Ocuphire Initiates ZETA-1 Phase 2 Clinical Trial Investigating APX3330 in Diabetic Retinopathy
APX3330 has the Potential to be a Novel Oral Treatment Option with Dual Mechanism of Anti-VEGF and Anti-Inflammatory for Diabetic Retinopathy
Top Line Data from ZETA-1 Expected by Early 2022
FARMINGTON HILLS, Mich., April 08, 2021 (GLOBE NEWSWIRE) -- Ocuphire Pharma, Inc. (Nasdaq: OCUP), a clinical-stage ophthalmic biopharmaceutical company focused on developing and commercializing therapies for the treatment of several eye disorders, announced today that it has screened the first patient in ZETA-1, a Phase 2 trial to evaluate APX3330 in non-proliferative diabetic retinopathy (NPDR) and mild proliferative diabetic retinopathy (mild PDR). Effects on diabetic macular edema will be explored as a secondary outcome. A number of retinal centers across the US are active and recruiting eligible diabetic retinopathy patients.
Diabetes is the leading cause of blindness among adults aged 20 – 74. In the United States alone, over 7 million patients suffer from diabetic retinopathy (DR), a complication of diabetes in which chronically elevated blood sugar levels cause damage to blood vessels in the retina. An additional 750,000 patients suffer from diabetic macular edema (DME), one of the most common complications of diabetic retinopathy where the macula swells from fluid leaked from damaged blood vessels. The disease progression of both DR and DME involves abnormal vessel proliferation and inflammation. Thus, current approved treatments for DR and DME encompass an over $10 billion global market and involve administering anti-VEGF injections (such as EYLEA by Regeneron, Lucentis by Genentech, and Avastin by Genentech) to decrease vessel formation or steroids (such as OZURDEX by Allergan) to decrease inflammation into eyes with advanced retinal disease. ZETA-1 is investigating the potential of APX3330 to offer an innovative and conveniently administered oral treatment for diabetic retinopathy that addresses both of these disease pathways.

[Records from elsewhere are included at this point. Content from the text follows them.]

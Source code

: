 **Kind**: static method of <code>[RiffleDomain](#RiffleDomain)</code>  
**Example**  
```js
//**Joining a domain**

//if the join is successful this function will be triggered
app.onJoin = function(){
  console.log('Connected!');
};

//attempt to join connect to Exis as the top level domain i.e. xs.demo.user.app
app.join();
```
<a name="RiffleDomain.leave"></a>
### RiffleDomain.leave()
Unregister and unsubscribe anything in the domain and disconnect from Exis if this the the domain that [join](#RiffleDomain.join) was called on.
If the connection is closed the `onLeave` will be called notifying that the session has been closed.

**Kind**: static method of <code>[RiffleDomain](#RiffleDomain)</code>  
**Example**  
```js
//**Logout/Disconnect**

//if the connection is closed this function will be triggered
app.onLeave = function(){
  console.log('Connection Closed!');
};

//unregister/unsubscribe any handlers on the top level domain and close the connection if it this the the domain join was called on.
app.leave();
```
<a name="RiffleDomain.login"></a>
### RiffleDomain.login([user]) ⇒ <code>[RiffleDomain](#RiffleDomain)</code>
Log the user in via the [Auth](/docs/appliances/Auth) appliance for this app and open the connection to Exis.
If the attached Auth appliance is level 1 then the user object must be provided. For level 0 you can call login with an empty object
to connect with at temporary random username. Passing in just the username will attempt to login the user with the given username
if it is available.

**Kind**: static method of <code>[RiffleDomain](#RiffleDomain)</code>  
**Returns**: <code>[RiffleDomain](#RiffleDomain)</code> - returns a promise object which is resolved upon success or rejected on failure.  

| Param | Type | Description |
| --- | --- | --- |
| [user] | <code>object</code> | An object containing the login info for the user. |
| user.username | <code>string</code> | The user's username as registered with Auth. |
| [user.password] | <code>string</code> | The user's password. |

Dr. Peter K. Kaiser, Professor of Ophthalmology at the Cole Eye Institute of the Cleveland Clinic Foundation commented, “There remains a strong need to develop a non-injectable alternative treatment option for patients with DR as these injectables—although approved for this indication— are not widely used. If successfully developed, APX3330 could lead to the first oral option for DR as well as an adjunct therapy that may improve dosing convenience and compliance by alleviating some of the burden of chronic anti-VEGF injection treatments for DME and other retinal diseases.”